I'm just a quick pee. - liltaz, fastest pee in the West!
 
JH> 3dfx hasn't been a source of "outstanding technical expertise" since the days of the Voodoo2. Since then, they've released:
Voodoo Banshee - integrating a mediocre 2d engine onto the PCB of a Voodoo2 accelerator card.
Voodoo3 - slow performance and lack of features that were present in most of the competition at the time.
Voodoo4 - bad idea from design to implementation
Voodoo5 - too little, too late

3dfx has been making bad decisions that predate their purchase of STB in order to make their own cards. They were already hemoraging money at that point, and they looked at building their own cards as a way out of their ever-deepening hole of debt they dug for themselves. As is evidenced by the many failed recent mergers of chip manufacturers and card builders, this was a stupid way to go.

I'm pretty sure that Nvidia, who is arguably producing the best technology in the graphics business at this time, isn't really interested in really acquiring technology that is inferior to their own.
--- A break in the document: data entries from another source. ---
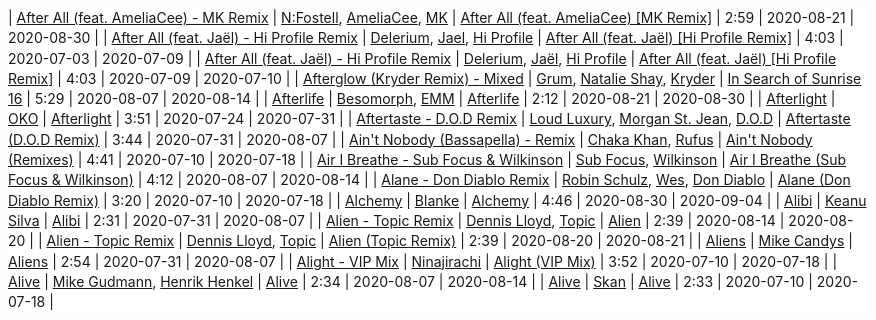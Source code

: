 | [After All (feat. AmeliaCee) - MK Remix](https://open.spotify.com/track/1Lp1S3KYFe3OxF1KTbKbuy) | [N:Fostell](https://open.spotify.com/artist/4ligbK5FWMxDPjFrC6x47g), [AmeliaCee](https://open.spotify.com/artist/5Cs12AhGIsXew1VY65kvFV), [MK](https://open.spotify.com/artist/1yqxFtPHKcGcv6SXZNdyT9) | [After All (feat. AmeliaCee) [MK Remix]](https://open.spotify.com/album/0k9MKUAAb2DWIjfXez0Vuw) | 2:59 | 2020-08-21 | 2020-08-30 |
| [After All (feat. Jaël) - Hi Profile Remix](https://open.spotify.com/track/2DB5FLEslZhoHLMntn6021) | [Delerium](https://open.spotify.com/artist/0IUq1plF3ON4Fboj1bE6kN), [Jael](https://open.spotify.com/artist/4ITqjCZqi1MKurbQdmeLyW), [Hi Profile](https://open.spotify.com/artist/17PkxBXOKX2p2ydL1RTK75) | [After All (feat. Jaël) [Hi Profile Remix]](https://open.spotify.com/album/5UYtPaTJznNfhRph2pVPVK) | 4:03 | 2020-07-03 | 2020-07-09 |
| [After All (feat. Jaël) - Hi Profile Remix](https://open.spotify.com/track/2DB5FLEslZhoHLMntn6021) | [Delerium](https://open.spotify.com/artist/0IUq1plF3ON4Fboj1bE6kN), [Jaël](https://open.spotify.com/artist/0z0YozcOIqw3EDJnU2NgOe), [Hi Profile](https://open.spotify.com/artist/17PkxBXOKX2p2ydL1RTK75) | [After All (feat. Jaël) [Hi Profile Remix]](https://open.spotify.com/album/5UYtPaTJznNfhRph2pVPVK) | 4:03 | 2020-07-09 | 2020-07-10 |
| [Afterglow (Kryder Remix) - Mixed](https://open.spotify.com/track/3woCA6V5CN24fiJ578OwIV) | [Grum](https://open.spotify.com/artist/3VEqFWRt47xQAZJMBF3duQ), [Natalie Shay](https://open.spotify.com/artist/6pDapjUwN36LXMdYk0WKuQ), [Kryder](https://open.spotify.com/artist/1xfLBmx0n8DQri9HxJsq9O) | [In Search of Sunrise 16](https://open.spotify.com/album/2RUjN2BI8rWr4lFavq3K9y) | 5:29 | 2020-08-07 | 2020-08-14 |
| [Afterlife](https://open.spotify.com/track/5ZTuCKRcBceJXrJJ7GUoTz) | [Besomorph](https://open.spotify.com/artist/619CzMJPPWrCeZwx5qw6ko), [EMM](https://open.spotify.com/artist/1pYPWJEmCbWjcqnxw3qcyo) | [Afterlife](https://open.spotify.com/album/2zrTrdzgpsiGbvSkwZvnQU) | 2:12 | 2020-08-21 | 2020-08-30 |
| [Afterlight](https://open.spotify.com/track/0QIr3MJXZvuI6UPlVVRHna) | [OKO](https://open.spotify.com/artist/3OhUF302MItZZi3UsCr2Nd) | [Afterlight](https://open.spotify.com/album/0eMEGygqg8kTzzy21T6ubq) | 3:51 | 2020-07-24 | 2020-07-31 |
| [Aftertaste - D.O.D Remix](https://open.spotify.com/track/7jOkpL8z2EHXXbMnSBiCw8) | [Loud Luxury](https://open.spotify.com/artist/6t1gpxYbY8OlLA7D2RiikQ), [Morgan St. Jean](https://open.spotify.com/artist/4kAyoGhVlC6PFg0FvMqmFB), [D.O.D](https://open.spotify.com/artist/0Cs47vvRsPgEfliBU9KDiB) | [Aftertaste (D.O.D Remix)](https://open.spotify.com/album/3Nvp4Nb02tQlXEgUH3l0VF) | 3:44 | 2020-07-31 | 2020-08-07 |
| [Ain't Nobody (Bassapella) - Remix](https://open.spotify.com/track/00VBH1Dkc33mRGIFognJe6) | [Chaka Khan](https://open.spotify.com/artist/6mQfAAqZGBzIfrmlZCeaYT), [Rufus](https://open.spotify.com/artist/3MCjwjfIor5FkK3h639qkW) | [Ain't Nobody (Remixes)](https://open.spotify.com/album/5sjQqX10QCApjOex6rW6wP) | 4:41 | 2020-07-10 | 2020-07-18 |
| [Air I Breathe - Sub Focus & Wilkinson](https://open.spotify.com/track/5LhrHqhTqu8cc7cTfKt5gS) | [Sub Focus](https://open.spotify.com/artist/0QaSiI5TLA4N7mcsdxShDO), [Wilkinson](https://open.spotify.com/artist/6m8itYST9ADjBIYevXSb1r) | [Air I Breathe (Sub Focus & Wilkinson)](https://open.spotify.com/album/2prH2gWe0maaBYeiY63nfZ) | 4:12 | 2020-08-07 | 2020-08-14 |
| [Alane - Don Diablo Remix](https://open.spotify.com/track/4oY1yEWzPUxXSF6EwYtllD) | [Robin Schulz](https://open.spotify.com/artist/3t5xRXzsuZmMDkQzgOX35S), [Wes](https://open.spotify.com/artist/3tXUeiWOSod3mSQ2lOautf), [Don Diablo](https://open.spotify.com/artist/1l2ekx5skC4gJH8djERwh1) | [Alane (Don Diablo Remix)](https://open.spotify.com/album/6UCapk1QvWI0G0mpkmUblC) | 3:20 | 2020-07-10 | 2020-07-18 |
| [Alchemy](https://open.spotify.com/track/05iALOptaNoV3EmXnxz1IJ) | [Blanke](https://open.spotify.com/artist/59Yq0xrABEihHANsfo9QMT) | [Alchemy](https://open.spotify.com/album/3bwvjsJLBOrug60AA6LCUD) | 4:46 | 2020-08-30 | 2020-09-04 |
| [Alibi](https://open.spotify.com/track/14DGynqC7WSTPFJDviw3y9) | [Keanu Silva](https://open.spotify.com/artist/1zLMhO4zzzxt5PMV4wMS3y) | [Alibi](https://open.spotify.com/album/0w8spak46ra3jh4d4vFl5L) | 2:31 | 2020-07-31 | 2020-08-07 |
| [Alien - Topic Remix](https://open.spotify.com/track/20Nj5d5LxOcja9a8JlU6Yi) | [Dennis Lloyd](https://open.spotify.com/artist/3EOEK57CV77D4ovYVcmiyt), [Topic](https://open.spotify.com/artist/0u6GtibW46tFX7koQ6uNJZ) | [Alien](https://open.spotify.com/album/3M3kO7Um886veK5HKcZj4C) | 2:39 | 2020-08-14 | 2020-08-20 |
| [Alien - Topic Remix](https://open.spotify.com/track/20Nj5d5LxOcja9a8JlU6Yi) | [Dennis Lloyd](https://open.spotify.com/artist/3EOEK57CV77D4ovYVcmiyt), [Topic](https://open.spotify.com/artist/0u6GtibW46tFX7koQ6uNJZ) | [Alien (Topic Remix)](https://open.spotify.com/album/3M3kO7Um886veK5HKcZj4C) | 2:39 | 2020-08-20 | 2020-08-21 |
| [Aliens](https://open.spotify.com/track/3TbX5xWl6Cl72M7rcrdP11) | [Mike Candys](https://open.spotify.com/artist/24Sxfn1uAoJmuR9N72drt9) | [Aliens](https://open.spotify.com/album/4cpZ27Jxra6FIHNzUI0gBT) | 2:54 | 2020-07-31 | 2020-08-07 |
| [Alight - VIP Mix](https://open.spotify.com/track/6dxKxTTmhnLbbGGRp45bYl) | [Ninajirachi](https://open.spotify.com/artist/3MekbRujJg5VZThubOlrkR) | [Alight (VIP Mix)](https://open.spotify.com/album/78Owx3zWV00cztXQ6LGURz) | 3:52 | 2020-07-10 | 2020-07-18 |
| [Alive](https://open.spotify.com/track/2e7SJrRrQfzhYgXx3YePdp) | [Mike Gudmann](https://open.spotify.com/artist/5tF4j2R7iNOIFdmpmEsn3s), [Henrik Henkel](https://open.spotify.com/artist/3Clh5nxZfMgLCTHOCqIuHi) | [Alive](https://open.spotify.com/album/3n2YeENQC72gQlJTKEuKji) | 2:34 | 2020-08-07 | 2020-08-14 |
| [Alive](https://open.spotify.com/track/12ISaawoRQcYwSXZjcAd3o) | [Skan](https://open.spotify.com/artist/7z8fkGpUDt6eb6fyysRTH9) | [Alive](https://open.spotify.com/album/1GuTTjjbjb6VtjimZzBAM1) | 2:33 | 2020-07-10 | 2020-07-18 |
ATI wasn't really in the 3d acceleration game until very recently. They were mainly focusing on OEM products, where they still rule the roost.
They really broke in with the Rage 128, which was a little late to market, and have really made some huge strides with the Radeon.
Even though they've been around a long time, they're really a newcomer in this particular market. For someone who's been around such a short time, it's respectable enough that they're even in the game. Don't count them out just yet.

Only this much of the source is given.